» **Stored items**:
____

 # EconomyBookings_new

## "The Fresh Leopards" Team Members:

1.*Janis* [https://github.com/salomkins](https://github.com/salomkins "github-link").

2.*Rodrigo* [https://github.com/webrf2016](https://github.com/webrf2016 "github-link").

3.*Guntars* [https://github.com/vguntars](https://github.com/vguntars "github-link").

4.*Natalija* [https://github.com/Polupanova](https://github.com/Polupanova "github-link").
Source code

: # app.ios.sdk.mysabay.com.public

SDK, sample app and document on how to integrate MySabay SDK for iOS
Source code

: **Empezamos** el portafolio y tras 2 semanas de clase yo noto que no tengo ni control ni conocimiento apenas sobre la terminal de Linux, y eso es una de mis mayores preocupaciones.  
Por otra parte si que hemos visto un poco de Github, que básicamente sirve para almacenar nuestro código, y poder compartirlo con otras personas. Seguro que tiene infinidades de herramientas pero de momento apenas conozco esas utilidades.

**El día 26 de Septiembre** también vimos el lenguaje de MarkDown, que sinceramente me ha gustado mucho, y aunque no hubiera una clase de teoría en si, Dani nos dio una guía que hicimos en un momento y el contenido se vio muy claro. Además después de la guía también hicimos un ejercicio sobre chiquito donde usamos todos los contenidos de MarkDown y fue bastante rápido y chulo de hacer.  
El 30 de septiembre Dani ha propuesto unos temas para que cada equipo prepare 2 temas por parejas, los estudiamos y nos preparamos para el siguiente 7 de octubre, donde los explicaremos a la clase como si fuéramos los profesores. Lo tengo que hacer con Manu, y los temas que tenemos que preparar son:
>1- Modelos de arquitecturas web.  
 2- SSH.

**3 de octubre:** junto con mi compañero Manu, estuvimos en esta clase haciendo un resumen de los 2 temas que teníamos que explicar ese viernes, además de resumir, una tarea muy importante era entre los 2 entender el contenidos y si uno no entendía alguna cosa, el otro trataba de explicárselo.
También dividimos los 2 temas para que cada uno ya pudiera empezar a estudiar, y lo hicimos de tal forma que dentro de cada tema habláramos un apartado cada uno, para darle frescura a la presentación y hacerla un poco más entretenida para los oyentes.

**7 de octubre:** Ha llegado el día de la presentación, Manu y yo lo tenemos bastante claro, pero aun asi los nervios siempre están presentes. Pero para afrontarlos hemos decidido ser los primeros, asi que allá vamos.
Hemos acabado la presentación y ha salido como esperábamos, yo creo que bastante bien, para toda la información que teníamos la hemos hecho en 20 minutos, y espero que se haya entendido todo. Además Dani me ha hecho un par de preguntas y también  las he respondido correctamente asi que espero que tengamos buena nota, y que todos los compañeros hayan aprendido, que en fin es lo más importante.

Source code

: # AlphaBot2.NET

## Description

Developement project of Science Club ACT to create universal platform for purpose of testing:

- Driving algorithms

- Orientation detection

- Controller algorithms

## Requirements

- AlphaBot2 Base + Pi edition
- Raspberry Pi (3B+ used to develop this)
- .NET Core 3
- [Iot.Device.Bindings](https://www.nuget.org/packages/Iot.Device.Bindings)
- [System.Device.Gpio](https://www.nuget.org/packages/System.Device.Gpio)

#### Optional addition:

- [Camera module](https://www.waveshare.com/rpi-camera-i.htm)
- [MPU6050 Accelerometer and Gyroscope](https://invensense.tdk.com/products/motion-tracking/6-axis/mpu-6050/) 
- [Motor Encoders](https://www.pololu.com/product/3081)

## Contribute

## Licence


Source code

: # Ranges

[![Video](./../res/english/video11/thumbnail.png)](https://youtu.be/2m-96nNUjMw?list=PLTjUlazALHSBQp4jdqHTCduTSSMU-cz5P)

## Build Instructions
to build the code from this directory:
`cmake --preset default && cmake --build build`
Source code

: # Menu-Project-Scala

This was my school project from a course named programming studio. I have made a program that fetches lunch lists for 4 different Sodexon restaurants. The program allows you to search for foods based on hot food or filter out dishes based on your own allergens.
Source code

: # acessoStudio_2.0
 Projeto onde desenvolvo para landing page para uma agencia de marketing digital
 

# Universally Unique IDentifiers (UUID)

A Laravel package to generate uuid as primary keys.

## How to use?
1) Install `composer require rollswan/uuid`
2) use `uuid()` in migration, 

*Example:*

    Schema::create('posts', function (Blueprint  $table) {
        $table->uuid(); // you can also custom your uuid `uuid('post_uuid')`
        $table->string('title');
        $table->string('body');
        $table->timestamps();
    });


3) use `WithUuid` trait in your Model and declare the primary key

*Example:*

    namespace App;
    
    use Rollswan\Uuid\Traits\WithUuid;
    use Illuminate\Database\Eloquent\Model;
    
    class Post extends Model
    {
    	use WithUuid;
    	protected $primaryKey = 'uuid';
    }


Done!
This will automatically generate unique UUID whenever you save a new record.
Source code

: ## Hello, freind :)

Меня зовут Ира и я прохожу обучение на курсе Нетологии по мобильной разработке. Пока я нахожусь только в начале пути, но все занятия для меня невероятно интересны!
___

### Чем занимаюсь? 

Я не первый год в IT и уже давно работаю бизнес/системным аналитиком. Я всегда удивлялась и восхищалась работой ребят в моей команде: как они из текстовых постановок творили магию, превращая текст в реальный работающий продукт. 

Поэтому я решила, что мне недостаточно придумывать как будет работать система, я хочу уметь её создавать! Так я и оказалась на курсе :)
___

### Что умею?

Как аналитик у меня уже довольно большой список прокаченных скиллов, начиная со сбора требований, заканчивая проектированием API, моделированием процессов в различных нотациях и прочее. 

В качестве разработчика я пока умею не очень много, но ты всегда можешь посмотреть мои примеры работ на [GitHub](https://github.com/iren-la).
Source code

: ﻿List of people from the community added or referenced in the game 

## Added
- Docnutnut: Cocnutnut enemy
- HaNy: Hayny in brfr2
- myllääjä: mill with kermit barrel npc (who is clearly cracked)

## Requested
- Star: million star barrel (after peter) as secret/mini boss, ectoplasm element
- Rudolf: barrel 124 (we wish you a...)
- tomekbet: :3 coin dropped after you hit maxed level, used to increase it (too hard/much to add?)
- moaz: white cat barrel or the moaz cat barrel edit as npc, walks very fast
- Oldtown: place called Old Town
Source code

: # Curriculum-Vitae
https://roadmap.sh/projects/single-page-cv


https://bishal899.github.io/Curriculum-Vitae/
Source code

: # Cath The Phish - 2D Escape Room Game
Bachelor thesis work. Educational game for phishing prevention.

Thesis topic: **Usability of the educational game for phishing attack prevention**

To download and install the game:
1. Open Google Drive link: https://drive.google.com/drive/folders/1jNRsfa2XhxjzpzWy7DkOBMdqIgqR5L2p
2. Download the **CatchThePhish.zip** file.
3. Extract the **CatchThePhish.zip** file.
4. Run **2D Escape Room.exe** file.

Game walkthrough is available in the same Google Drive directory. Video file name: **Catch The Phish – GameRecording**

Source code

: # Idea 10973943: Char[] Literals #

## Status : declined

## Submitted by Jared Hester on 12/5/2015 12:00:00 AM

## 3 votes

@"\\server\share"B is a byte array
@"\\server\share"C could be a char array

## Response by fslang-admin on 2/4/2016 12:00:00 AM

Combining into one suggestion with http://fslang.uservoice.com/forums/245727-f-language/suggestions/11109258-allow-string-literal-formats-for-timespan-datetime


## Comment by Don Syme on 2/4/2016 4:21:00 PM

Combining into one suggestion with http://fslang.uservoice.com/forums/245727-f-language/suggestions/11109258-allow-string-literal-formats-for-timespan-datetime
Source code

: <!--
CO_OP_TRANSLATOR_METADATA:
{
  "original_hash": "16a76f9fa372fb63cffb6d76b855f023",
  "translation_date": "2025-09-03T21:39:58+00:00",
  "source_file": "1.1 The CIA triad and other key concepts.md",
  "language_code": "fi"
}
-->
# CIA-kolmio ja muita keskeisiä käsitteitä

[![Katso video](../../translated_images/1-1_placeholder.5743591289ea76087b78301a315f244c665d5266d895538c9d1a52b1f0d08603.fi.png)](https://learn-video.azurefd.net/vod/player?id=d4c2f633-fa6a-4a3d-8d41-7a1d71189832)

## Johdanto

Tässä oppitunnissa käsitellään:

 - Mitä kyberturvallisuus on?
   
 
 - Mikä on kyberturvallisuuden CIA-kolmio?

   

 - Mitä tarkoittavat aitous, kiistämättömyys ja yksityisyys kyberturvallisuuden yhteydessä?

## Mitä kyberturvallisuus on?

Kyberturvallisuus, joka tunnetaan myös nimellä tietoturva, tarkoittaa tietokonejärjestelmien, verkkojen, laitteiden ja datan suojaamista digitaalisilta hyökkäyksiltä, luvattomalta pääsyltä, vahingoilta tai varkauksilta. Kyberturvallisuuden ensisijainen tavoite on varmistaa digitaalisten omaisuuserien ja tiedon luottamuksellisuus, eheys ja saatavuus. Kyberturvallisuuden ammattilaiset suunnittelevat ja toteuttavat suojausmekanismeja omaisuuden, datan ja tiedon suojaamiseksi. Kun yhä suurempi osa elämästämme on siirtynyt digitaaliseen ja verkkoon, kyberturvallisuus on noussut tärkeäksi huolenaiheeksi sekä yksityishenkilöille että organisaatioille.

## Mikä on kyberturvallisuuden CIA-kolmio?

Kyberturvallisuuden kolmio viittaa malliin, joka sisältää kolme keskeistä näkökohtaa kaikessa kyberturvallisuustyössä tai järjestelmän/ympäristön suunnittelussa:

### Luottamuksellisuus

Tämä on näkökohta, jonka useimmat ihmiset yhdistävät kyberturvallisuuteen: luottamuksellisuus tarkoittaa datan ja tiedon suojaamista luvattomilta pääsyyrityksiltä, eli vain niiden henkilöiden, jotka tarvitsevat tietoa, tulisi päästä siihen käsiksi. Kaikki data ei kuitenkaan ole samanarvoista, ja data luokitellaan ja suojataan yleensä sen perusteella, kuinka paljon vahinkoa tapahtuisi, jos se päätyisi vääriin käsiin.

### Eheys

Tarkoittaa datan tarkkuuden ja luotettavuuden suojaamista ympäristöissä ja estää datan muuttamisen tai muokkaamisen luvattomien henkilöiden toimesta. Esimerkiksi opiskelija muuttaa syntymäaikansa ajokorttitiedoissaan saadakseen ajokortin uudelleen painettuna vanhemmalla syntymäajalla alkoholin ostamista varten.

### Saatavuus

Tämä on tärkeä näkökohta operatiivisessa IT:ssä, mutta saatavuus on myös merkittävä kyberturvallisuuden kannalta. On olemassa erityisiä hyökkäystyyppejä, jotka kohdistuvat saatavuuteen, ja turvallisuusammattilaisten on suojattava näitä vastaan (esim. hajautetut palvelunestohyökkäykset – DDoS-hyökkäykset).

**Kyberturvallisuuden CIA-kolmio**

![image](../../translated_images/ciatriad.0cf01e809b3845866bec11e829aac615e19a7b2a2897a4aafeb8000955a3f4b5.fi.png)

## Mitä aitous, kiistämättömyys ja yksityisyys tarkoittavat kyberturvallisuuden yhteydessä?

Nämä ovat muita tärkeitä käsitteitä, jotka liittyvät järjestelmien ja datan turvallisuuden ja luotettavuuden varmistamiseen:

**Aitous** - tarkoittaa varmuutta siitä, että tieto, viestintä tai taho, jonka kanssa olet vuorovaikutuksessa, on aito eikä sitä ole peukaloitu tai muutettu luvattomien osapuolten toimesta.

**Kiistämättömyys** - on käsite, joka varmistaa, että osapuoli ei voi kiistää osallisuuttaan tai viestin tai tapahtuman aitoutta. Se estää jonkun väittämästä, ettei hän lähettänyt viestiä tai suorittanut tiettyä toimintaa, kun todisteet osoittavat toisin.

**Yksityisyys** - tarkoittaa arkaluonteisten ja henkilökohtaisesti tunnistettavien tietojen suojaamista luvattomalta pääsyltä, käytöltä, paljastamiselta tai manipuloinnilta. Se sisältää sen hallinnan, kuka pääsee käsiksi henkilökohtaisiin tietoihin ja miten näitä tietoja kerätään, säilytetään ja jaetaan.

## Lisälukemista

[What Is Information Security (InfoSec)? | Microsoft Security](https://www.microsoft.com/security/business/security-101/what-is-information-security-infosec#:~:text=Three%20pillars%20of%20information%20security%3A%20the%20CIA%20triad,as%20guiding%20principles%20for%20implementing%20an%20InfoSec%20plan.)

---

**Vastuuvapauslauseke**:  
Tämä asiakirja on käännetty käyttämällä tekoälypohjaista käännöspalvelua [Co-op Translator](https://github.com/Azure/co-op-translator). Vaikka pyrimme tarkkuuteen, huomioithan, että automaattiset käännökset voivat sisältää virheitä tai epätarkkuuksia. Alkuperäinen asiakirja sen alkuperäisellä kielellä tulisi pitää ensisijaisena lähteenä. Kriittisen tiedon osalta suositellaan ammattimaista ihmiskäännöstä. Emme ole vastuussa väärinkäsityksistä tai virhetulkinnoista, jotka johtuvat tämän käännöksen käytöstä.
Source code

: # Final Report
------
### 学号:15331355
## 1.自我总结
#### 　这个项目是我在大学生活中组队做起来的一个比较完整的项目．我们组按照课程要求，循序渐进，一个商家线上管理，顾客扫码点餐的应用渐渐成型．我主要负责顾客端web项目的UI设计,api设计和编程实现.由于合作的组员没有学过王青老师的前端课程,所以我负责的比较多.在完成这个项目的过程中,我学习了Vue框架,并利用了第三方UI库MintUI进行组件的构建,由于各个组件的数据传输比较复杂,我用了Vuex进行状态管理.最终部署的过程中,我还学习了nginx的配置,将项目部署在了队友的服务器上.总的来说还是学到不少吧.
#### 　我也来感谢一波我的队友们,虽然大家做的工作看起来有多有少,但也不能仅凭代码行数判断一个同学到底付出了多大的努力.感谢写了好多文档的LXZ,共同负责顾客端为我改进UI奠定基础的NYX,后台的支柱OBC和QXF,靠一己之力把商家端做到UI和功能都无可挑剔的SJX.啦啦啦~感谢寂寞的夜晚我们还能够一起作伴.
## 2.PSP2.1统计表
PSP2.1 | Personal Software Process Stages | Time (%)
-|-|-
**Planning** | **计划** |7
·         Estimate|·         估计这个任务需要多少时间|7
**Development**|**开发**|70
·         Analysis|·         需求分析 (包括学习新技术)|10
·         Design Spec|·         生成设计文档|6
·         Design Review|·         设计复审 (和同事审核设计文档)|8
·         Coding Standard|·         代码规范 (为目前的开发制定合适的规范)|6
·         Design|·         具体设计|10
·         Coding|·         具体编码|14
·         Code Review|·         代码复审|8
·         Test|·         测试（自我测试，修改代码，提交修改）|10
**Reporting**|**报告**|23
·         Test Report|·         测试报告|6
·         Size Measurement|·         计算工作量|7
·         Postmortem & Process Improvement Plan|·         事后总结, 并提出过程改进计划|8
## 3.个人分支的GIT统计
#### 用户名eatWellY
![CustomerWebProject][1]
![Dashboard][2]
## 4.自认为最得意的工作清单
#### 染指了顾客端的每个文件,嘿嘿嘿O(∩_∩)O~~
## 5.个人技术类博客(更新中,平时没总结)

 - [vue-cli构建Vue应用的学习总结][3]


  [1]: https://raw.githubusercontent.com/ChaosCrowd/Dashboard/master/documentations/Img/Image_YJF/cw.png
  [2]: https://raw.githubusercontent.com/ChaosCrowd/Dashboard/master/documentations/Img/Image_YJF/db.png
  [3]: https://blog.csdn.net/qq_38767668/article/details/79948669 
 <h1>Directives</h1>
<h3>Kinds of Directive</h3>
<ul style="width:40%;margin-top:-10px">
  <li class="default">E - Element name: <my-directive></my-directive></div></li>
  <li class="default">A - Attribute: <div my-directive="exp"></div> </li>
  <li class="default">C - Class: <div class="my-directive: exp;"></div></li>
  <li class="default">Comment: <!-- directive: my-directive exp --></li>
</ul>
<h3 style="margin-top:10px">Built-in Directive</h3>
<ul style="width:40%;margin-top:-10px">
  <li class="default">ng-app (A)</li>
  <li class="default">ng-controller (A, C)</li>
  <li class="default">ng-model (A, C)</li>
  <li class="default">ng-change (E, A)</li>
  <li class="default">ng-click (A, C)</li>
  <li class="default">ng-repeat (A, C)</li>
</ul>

____

» **What is needed**:
An answer is complete only when it holds every line above containing the string "master".

» **Answer to the problem**:
  [1]: https://raw.githubusercontent.com/ChaosCrowd/Dashboard/master/documentations/Img/Image_YJF/cw.png
  [2]: https://raw.githubusercontent.com/ChaosCrowd/Dashboard/master/documentations/Img/Image_YJF/db.png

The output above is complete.